**ACTIVITY:**
In the listing below, find the line with "- Websites bị", then repeat exactly every line from the top through that one.

**SOURCE MATERIAL:**
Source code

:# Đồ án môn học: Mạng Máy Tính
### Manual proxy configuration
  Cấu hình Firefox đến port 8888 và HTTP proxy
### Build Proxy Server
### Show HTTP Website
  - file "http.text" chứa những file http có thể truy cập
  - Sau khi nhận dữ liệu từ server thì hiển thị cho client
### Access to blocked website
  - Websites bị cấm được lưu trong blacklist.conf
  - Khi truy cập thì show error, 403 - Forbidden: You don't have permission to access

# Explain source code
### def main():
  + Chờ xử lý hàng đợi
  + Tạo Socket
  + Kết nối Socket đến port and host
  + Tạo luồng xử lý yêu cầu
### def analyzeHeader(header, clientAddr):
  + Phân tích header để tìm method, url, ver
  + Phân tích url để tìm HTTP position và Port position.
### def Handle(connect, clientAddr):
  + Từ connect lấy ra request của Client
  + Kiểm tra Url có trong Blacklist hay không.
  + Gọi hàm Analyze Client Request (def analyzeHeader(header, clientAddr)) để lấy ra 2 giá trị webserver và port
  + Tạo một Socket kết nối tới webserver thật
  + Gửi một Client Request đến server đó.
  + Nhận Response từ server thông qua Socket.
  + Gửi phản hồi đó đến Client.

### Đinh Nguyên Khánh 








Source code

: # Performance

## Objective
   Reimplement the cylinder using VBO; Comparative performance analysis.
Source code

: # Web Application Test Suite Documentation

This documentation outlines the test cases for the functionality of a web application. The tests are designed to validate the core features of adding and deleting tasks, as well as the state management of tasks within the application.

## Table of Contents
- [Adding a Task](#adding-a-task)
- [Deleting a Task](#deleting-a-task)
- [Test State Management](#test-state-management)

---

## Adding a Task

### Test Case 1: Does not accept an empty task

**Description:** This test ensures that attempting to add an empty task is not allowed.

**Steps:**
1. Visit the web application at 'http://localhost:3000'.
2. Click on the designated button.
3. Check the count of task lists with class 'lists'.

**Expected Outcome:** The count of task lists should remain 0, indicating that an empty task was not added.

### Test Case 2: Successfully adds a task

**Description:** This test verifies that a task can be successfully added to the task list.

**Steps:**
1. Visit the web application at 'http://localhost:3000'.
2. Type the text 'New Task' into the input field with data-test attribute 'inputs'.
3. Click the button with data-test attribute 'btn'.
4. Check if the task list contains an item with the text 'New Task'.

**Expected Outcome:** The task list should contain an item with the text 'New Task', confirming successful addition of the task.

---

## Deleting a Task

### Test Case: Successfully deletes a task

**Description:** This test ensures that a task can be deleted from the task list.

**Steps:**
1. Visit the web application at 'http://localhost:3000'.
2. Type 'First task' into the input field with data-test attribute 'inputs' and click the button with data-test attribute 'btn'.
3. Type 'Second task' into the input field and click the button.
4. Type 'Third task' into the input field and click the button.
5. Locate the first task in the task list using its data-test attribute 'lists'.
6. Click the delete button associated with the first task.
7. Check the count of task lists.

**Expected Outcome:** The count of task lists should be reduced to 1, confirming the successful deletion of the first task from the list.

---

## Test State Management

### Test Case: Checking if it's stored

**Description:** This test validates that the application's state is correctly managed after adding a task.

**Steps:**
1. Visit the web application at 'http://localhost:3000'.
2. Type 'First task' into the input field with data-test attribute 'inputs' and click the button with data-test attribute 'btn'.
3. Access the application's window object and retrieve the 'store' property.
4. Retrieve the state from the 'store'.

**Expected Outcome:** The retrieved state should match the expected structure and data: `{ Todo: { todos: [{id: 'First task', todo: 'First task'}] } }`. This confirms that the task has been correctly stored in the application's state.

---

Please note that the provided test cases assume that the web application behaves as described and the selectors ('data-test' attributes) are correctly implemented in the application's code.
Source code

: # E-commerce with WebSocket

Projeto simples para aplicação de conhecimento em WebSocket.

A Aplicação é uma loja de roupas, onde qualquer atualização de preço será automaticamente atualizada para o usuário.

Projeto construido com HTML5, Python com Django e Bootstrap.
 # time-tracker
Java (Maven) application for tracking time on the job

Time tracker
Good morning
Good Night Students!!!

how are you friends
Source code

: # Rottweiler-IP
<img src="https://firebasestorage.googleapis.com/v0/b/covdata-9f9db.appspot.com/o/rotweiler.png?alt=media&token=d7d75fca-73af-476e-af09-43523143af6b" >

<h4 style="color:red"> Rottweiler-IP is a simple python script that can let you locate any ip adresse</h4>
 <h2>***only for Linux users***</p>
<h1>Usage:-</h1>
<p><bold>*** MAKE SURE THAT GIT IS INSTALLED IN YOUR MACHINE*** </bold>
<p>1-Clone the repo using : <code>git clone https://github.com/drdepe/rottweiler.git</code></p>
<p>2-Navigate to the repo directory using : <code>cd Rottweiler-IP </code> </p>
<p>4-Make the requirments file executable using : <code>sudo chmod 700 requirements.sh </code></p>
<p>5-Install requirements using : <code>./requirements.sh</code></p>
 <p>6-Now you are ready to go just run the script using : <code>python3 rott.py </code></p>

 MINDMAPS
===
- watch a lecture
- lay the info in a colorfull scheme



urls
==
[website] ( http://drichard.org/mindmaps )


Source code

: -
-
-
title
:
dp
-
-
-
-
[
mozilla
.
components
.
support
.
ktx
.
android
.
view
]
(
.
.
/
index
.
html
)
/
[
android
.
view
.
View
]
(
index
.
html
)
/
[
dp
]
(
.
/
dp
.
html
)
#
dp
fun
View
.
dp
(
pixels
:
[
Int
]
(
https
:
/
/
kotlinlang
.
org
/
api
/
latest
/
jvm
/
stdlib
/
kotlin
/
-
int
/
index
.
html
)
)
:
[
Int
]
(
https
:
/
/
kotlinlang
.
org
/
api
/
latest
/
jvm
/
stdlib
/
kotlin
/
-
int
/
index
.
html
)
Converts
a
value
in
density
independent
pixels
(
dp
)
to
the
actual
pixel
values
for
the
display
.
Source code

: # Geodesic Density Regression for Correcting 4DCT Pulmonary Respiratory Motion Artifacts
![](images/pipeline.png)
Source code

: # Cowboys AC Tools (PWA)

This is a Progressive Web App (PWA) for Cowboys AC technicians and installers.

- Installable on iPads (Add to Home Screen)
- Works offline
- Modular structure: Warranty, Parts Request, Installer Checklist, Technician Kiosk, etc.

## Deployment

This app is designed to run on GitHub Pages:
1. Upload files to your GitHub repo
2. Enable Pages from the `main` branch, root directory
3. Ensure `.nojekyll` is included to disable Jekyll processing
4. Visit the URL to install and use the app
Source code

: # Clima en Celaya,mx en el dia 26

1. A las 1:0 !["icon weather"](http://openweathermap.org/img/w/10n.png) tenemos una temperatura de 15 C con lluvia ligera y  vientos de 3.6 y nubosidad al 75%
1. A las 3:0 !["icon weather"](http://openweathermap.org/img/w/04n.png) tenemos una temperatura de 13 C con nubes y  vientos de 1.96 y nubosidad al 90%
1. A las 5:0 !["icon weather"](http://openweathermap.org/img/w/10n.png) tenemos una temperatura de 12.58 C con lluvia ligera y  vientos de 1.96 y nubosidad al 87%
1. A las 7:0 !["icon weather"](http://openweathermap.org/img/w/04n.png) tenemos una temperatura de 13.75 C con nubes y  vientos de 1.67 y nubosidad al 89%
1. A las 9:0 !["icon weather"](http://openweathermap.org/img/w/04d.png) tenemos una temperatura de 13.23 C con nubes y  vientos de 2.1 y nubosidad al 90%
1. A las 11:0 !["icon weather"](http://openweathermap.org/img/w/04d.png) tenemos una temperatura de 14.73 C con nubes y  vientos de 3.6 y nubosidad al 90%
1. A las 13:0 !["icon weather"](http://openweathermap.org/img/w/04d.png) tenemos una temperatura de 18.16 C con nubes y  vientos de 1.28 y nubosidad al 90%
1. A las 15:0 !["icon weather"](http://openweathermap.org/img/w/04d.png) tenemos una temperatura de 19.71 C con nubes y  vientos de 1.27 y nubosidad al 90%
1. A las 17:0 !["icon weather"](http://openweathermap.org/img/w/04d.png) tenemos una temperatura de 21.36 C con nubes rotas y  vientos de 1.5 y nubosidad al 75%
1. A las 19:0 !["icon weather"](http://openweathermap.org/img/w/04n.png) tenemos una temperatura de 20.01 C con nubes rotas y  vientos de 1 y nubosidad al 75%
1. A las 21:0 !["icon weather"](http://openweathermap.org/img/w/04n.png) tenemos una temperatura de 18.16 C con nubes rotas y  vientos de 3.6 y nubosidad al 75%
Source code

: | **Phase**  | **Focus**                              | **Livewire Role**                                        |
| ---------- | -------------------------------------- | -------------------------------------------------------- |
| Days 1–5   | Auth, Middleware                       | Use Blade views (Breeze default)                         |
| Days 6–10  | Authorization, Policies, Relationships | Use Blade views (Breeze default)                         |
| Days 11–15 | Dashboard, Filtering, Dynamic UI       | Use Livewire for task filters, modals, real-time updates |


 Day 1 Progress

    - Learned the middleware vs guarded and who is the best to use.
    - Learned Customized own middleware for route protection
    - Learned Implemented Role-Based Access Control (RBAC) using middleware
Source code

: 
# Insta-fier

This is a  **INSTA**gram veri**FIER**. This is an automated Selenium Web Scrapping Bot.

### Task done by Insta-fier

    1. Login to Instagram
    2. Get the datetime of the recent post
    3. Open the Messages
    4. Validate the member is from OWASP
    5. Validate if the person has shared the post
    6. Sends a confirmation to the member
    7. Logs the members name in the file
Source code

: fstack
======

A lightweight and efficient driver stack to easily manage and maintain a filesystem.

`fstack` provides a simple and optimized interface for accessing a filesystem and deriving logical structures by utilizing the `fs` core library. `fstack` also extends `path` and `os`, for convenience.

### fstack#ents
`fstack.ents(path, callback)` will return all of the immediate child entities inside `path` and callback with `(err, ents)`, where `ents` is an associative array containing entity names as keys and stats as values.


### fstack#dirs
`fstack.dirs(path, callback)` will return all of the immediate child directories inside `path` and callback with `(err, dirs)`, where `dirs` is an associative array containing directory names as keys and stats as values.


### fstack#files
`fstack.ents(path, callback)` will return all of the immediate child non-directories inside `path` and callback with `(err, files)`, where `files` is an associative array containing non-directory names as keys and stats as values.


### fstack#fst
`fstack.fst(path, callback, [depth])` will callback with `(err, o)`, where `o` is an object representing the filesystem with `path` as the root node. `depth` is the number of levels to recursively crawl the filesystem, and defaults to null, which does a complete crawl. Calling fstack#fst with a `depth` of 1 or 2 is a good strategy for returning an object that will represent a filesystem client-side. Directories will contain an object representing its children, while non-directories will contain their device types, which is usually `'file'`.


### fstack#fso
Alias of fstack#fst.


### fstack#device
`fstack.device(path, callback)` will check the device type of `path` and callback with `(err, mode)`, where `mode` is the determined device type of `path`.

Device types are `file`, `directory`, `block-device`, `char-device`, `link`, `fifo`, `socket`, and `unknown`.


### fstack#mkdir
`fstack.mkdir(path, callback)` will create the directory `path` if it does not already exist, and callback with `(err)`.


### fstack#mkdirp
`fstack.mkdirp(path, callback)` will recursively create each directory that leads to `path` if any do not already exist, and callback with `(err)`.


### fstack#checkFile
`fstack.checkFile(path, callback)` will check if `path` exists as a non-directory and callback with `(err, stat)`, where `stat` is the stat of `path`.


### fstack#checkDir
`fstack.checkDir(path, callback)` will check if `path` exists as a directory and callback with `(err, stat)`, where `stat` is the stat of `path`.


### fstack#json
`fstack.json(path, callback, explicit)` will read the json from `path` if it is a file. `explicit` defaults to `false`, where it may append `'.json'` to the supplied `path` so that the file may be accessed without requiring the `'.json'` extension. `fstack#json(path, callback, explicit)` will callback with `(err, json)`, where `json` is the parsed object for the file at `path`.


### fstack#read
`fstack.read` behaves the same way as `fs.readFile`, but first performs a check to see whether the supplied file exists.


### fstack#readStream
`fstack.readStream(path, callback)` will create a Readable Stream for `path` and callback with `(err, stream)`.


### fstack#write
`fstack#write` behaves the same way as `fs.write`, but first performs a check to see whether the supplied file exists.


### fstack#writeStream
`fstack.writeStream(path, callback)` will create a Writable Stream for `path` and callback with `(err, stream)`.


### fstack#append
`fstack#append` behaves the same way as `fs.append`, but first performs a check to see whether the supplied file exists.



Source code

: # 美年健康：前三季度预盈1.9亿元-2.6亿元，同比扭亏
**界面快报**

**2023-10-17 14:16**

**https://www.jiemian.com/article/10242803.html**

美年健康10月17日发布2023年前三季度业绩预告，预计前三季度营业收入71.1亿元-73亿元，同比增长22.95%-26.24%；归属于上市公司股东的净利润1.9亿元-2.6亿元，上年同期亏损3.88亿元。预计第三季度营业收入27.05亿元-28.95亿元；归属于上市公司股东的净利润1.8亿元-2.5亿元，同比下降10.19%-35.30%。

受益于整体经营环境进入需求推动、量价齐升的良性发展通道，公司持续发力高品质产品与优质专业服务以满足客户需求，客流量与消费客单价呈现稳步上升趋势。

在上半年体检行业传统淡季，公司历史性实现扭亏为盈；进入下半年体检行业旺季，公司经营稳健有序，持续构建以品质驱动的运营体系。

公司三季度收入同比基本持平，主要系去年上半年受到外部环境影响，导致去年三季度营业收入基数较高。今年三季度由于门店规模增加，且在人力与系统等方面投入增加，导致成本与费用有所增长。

**ANSWER BELOW:**
Source code

:# Đồ án môn học: Mạng Máy Tính
### Manual proxy configuration
  Cấu hình Firefox đến port 8888 và HTTP proxy
### Build Proxy Server
### Show HTTP Website
  - file "http.text" chứa những file http có thể truy cập
  - Sau khi nhận dữ liệu từ server thì hiển thị cho client
### Access to blocked website
  - Websites bị cấm được lưu trong blacklist.conf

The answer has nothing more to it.